Dawid Czopek przekonany argumentami Obajtka nie jest. – Mam spore wątpliwości, czy taka transakcja jest niezbędna, by zapewnić nam dostawy ropy od Arabii Saudyjskiej. Ropa jest przecież towarem normalnym, nie ma wielkiego problemu z jej dostępnością – mówi w rozmowie z Business Insiderem.
Dalsza część artykułu znajduje się pod materiałem wideo
Kolejny "argument": dziennikarze w Polsce "atakują" Saudyjczyków, a we Francji i w innych krajach już nie
Szef Orlenu, broniąc się przed zarzutami, sugeruje, że dziennikarze "mogą komuś służyć". Trudno w ogólne odnosić się do tych "argumentów", jednak Daniel Obajtek wskazuje, że w innych krajach jest zupełnie inaczej.
Za przykład podaje Francję. Tam – jak mówi – Saudi Aramco podpisało umowę z Francuzami na 11 mld dol. i wielkich kontrowersji nie było.
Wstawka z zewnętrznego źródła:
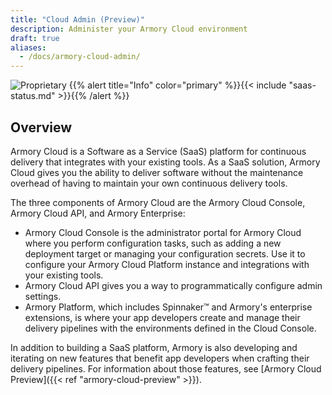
 ```yaml
---
title: "Cloud Admin (Preview)"
description: Administer your Armory Cloud environment
draft: true
aliases:
  - /docs/armory-cloud-admin/
---
```

![Proprietary](/images/proprietary.svg)
{{% alert title="Info" color="primary" %}}{{< include "saas-status.md" >}}{{% /alert %}}

## Overview

Armory Cloud is a Software as a Service (SaaS) platform for continuous delivery that integrates with your existing tools. As a SaaS solution, Armory Cloud gives you the ability to deliver software without the maintenance overhead of having to maintain your own continuous delivery tools.

The three components of Armory Cloud are the Armory Cloud Console, Armory Cloud API, and Armory Enterprise:

- Armory Cloud Console is the administrator portal for Armory Cloud where you perform configuration tasks, such as adding a new deployment target or managing your configuration secrets. Use it to configure your Armory Cloud Platform instance and integrations with your existing tools.
- Armory Cloud API gives you a way to programmatically configure admin settings.
- Armory Platform, which includes Spinnaker™ and Armory's enterprise extensions, is where your app developers create and manage their delivery pipelines with the environments defined in the Cloud Console.

In addition to building a SaaS platform, Armory is also developing and iterating on new features that benefit app developers when crafting their delivery pipelines. For information about those features, see [Armory Cloud Preview]({{< ref "armory-cloud-preview" >}}).
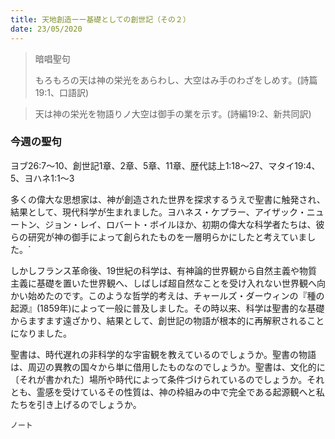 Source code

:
 ```yaml
---
title: 天地創造ーー基礎としての創世記（その２）
date: 23/05/2020
---
```


> <p>暗唱聖句</p>
> もろもろの天は神の栄光をあらわし、大空はみ手のわざをしめす。(詩篇19:1、口語訳)

> <p></p>
> 天は神の栄光を物語りノ大空は御手の業を示す。(詩編19:2、新共同訳)

### 今週の聖句
ヨブ26:7〜10、創世記1章、2章、5章、11章、歴代誌上1:18〜27、マタイ19:4、5、ヨハネ1:1〜3

多くの偉大な思想家は、神が創造された世界を探求するうえで聖書に触発され、結果として、現代科学が生まれました。ヨハネス・ケプラー、アイザック・ニュートン、ジョン・レイ、ロバート・ボイルほか、初期の偉大な科学者たちは、彼らの研究が神の御手によって創られたものを一層明らかにしたと考えていました。`

しかしフランス革命後、19世紀の科学は、有神論的世界観から自然主義や物質主義に基礎を置いた世界観へ、しばしば超自然なことを受け入れない世界観へ向かい始めたのです。このような哲学的考えは、チャールズ・ダーウィンの『種の起源』(1859年)によって一般に普及しました。その時以来、科学は聖書的な基礎からますます遠ざかり、結果として、創世記の物語が根本的に再解釈されることになりました。

聖書は、時代遅れの非科学的な宇宙観を教えているのでしょうか。聖書の物語は、周辺の異教の国々から単に借用したものなのでしょうか。聖書は、文化的に〔それが書かれた〕場所や時代によって条件づけられているのでしょうか。それとも、霊感を受けているその性質は、神の枠組みの中で完全である起源観へと私たちを引き上げるのでしょうか。

`ノート` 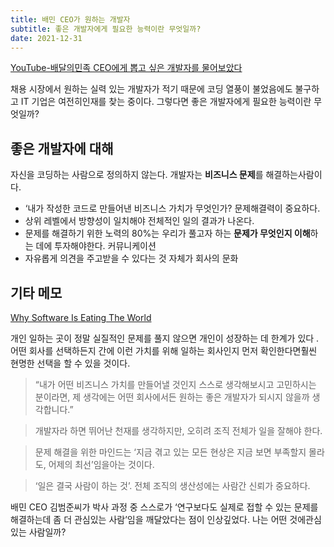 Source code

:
 ```yaml
---
title: 배민 CEO가 원하는 개발자
subtitle: 좋은 개발자에게 필요한 능력이란 무엇일까?
date: 2021-12-31
---
```


[YouTube-배달의민족 CEO에게 뽑고 싶은 개발자를 물어보았다](https://www.youtube.com/watch?v=3H4umWD5bwI)

채용 시장에서 원하는 실력 있는 개발자가 적기 때문에 코딩 열풍이 불었음에도 불구하고 IT 기업은 여전히인재를 찾는 중이다. 그렇다면 좋은 개발자에게 필요한 능력이란 무엇일까?

## 좋은 개발자에 대해

자신을 코딩하는 사람으로 정의하지 않는다. 개발자는 **비즈니스 문제**를 해결하는사람이다.

- ‘내가 작성한 코드로 만들어낸 비즈니스 가치가 무엇인가? 문제해결력이 중요하다.
- 상위 레벨에서 방향성이 일치해야 전체적인 일의 결과가 나온다.
- 문제를 해결하기 위한 노력의 80%는 우리가 풀고자 하는 **문제가 무엇인지 이해**하는 데에 투자해야한다. 커뮤니케이션
- 자유롭게 의견을 주고받을 수 있다는 것 자체가 회사의 문화

## 기타 메모

[Why Software Is Eating The World](https://online.wsj.com/article/SB10001424053111903480904576512250915629460.html)

개인 일하는 곳이 정말 실질적인 문제를 풀지 않으면 개인이 성장하는 데 한계가 있다 . 어떤 회사를 선택하든지 간에 이런 가치를 위해 일하는 회사인지 먼저 확인한다면훨씬 현명한 선택을 할 수 있을 것이다.

> “내가 어떤 비즈니스 가치를 만들어낼 것인지 스스로 생각해보시고 고민하시는 분이라면, 제 생각에는 어떤 회사에서든 원하는 좋은 개발자가 되시지 않을까 생각합니다.”

> 개발자라 하면 뛰어난 천재를 생각하지만, 오히려 조직 전체가 일을 잘해야 한다.

> 문제 해결을 위한 마인드는 ‘지금 겪고 있는 모든 현상은 지금 보면 부족할지 몰라도, 어제의 최선’임을아는 것이다.

> ‘일은 결국 사람이 하는 것’. 전체 조직의 생산성에는 사람간 신뢰가 중요하다.

배민 CEO 김범준씨가 박사 과정 중 스스로가 ‘연구보다도 실제로 접할 수 있는 문제를해결하는데 좀 더 관심있는 사람’임을 깨달았다는 점이 인상깊었다. 나는 어떤 것에관심있는 사람일까?
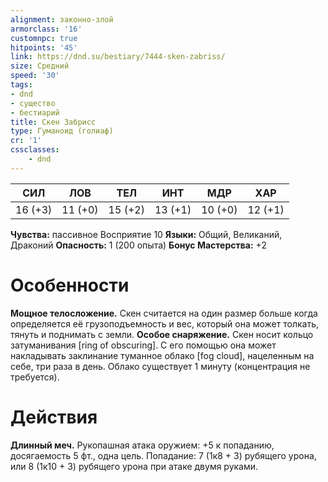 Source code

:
 ```yaml
---
alignment: законно-злой
armorclass: '16'
customnpc: true
hitpoints: '45'
link: https://dnd.su/bestiary/7444-sken-zabriss/
size: Средний
speed: '30'
tags:
- dnd
- существо
- бестиарий
title: Скен Забрисс
type: Гуманоид (голиаф)
cr: '1'
cssclasses:
    - dnd
---
```



| СИЛ | ЛОВ | ТЕЛ | ИНТ | МДР | ХАР |
|---|---|---|---|---|---|
| 16 (+3) | 11 (+0) | 15 (+2) | 13 (+1) | 10 (+0) | 12 (+1) |
**Чувства:** пассивное Восприятие 10
**Языки:** Общий, Великаний, Драконий
**Опасность:** 1 (200 опыта)
**Бонус Мастерства:** +2


# Особенности
**Мощное телосложение.** Скен считается на один размер больше когда определяется её грузоподъемность и вес, который она может толкать, тянуть и поднимать с земли.
**Особое снаряжение.** Скен носит кольцо затуманивания [ring of obscuring]. С его помощью она может накладывать заклинание туманное облако [fog cloud], нацеленным на себе, три раза в день. Облако существует 1 минуту (концентрация не требуется).


# Действия
**Длинный меч.** Рукопашная атака оружием: +5 к попаданию, досягаемость 5 фт., одна цель. Попадание: 7 (1к8 + 3) рубящего урона, или 8 (1к10 + 3) рубящего урона при атаке двумя руками. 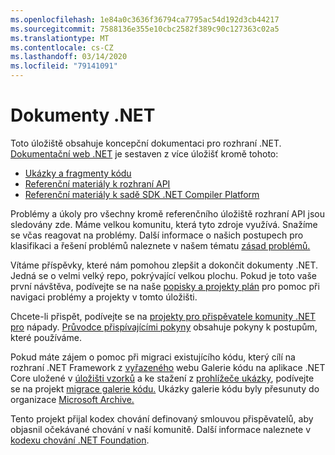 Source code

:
 ```yaml
---
ms.openlocfilehash: 1e84a0c3636f36794ca7795ac54d192d3cb44217
ms.sourcegitcommit: 7588136e355e10cbc2582f389c90c127363c02a5
ms.translationtype: MT
ms.contentlocale: cs-CZ
ms.lasthandoff: 03/14/2020
ms.locfileid: "79141091"
---
```

# <a name="net-docs"></a>Dokumenty .NET

Toto úložiště obsahuje koncepční dokumentaci pro rozhraní .NET. [Dokumentační web .NET](https://docs.microsoft.com/dotnet) je sestaven z více úložišť kromě tohoto:

- [Ukázky a fragmenty kódu](https://github.com/dotnet/samples)
- [Referenční materiály k rozhraní API](https://github.com/dotnet/dotnet-api-docs)
- [Referenční materiály k sadě SDK .NET Compiler Platform](https://github.com/dotnet/roslyn-api-docs)

Problémy a úkoly pro všechny kromě referenčního úložiště rozhraní API jsou sledovány zde. Máme velkou komunitu, která tyto zdroje využívá. Snažíme se včas reagovat na problémy. Další informace o našich postupech pro klasifikaci a řešení problémů naleznete v našem tématu [zásad problémů.](issues-policy.md)

Vítáme příspěvky, které nám pomohou zlepšit a dokončit dokumenty .NET. Jedná se o velmi velký repo, pokrývající velkou plochu. Pokud je toto vaše první návštěva, podívejte se na naše [popisky a projekty plán](styleguide/labels-projects.md) pro pomoc při navigaci problémy a projekty v tomto úložišti.

Chcete-li přispět, podívejte se na [projekty pro přispěvatele komunity .NET pro](https://github.com/dotnet/docs/projects/35) nápady. [Průvodce přispívajícími pokyny](CONTRIBUTING.md) obsahuje pokyny k postupům, které používáme.

Pokud máte zájem o pomoc při migraci existujícího kódu, který cílí na rozhraní .NET Framework z [vyřazeného](https://docs.microsoft.com/teamblog/msdn-code-gallery-retired) webu Galerie kódu na aplikace .NET Core uložené v [úložišti vzorků](https://github.com/dotnet/samples) a ke stažení z [prohlížeče ukázky](https://docs.microsoft.com/samples/browse), podívejte se na projekt [migrace galerie kódu.](https://github.com/dotnet/docs/projects/88) Ukázky galerie kódu byly přesunuty do organizace [Microsoft Archive.](https://github.com/microsoftarchive?q=msdn-code-gallery)

Tento projekt přijal kodex chování definovaný smlouvou přispěvatelů, aby objasnil očekávané chování v naší komunitě.
Další informace naleznete v [kodexu chování .NET Foundation](https://dotnetfoundation.org/code-of-conduct).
Dawid Czopek jednak zwraca uwagę, że porównania z sytuacją rafinerii są tu – delikatnie mówiąc – nietrafione. Chodzi bowiem o inwestycję nie we Francji, a w samej Arabii Saudyjskiej. I przedmiotem inwestycji jest budowa rafinerii, a nie jej sprzedaż. Na dodatek – jak podkreśla Czopek – chodzi tu o TotalEnergies, a to prywatny koncern, a nie o państwową własność.
Prezes Obajtek ma też inne argumenty. Szukając "dziury w całym", dziennikarze atakują "znane międzynarodowe kancelarie prawne czy firmy doradcze". Tyle że to dość dziwaczna linia obrony. W końcu kancelarie – ich nazw w nagraniu Obajtek nie wymienia – mają obowiązek działać na korzyść klienta. W tym przypadku może to być Orlen, ale może i być Saudi Aramco. Nie jest jednak tak, że międzynarodowa kancelaria myśli przede wszystkim o polskim interesie. Inna kwestia jest taka, że kancelariom prawnym pewnie zależało na szybkim podpisaniu umowy – od tego może zależeć ich wynagrodzenie.
Saudyjczycy mają sporo praw w rafinerii, ale to tak dziwne nie jest
Umowa z Saudi Aramco – której wciąż ostatecznie nie znamy – daje sporo praw Saudyjczykom w Rafinerii Gdańskiej. To oś kontrowersji. Czy firma, która ma raptem 30 proc., może decydować, czy blokować kluczowe dla zakładu decyzje? Daniel Obajtek ma na to odpowiedź.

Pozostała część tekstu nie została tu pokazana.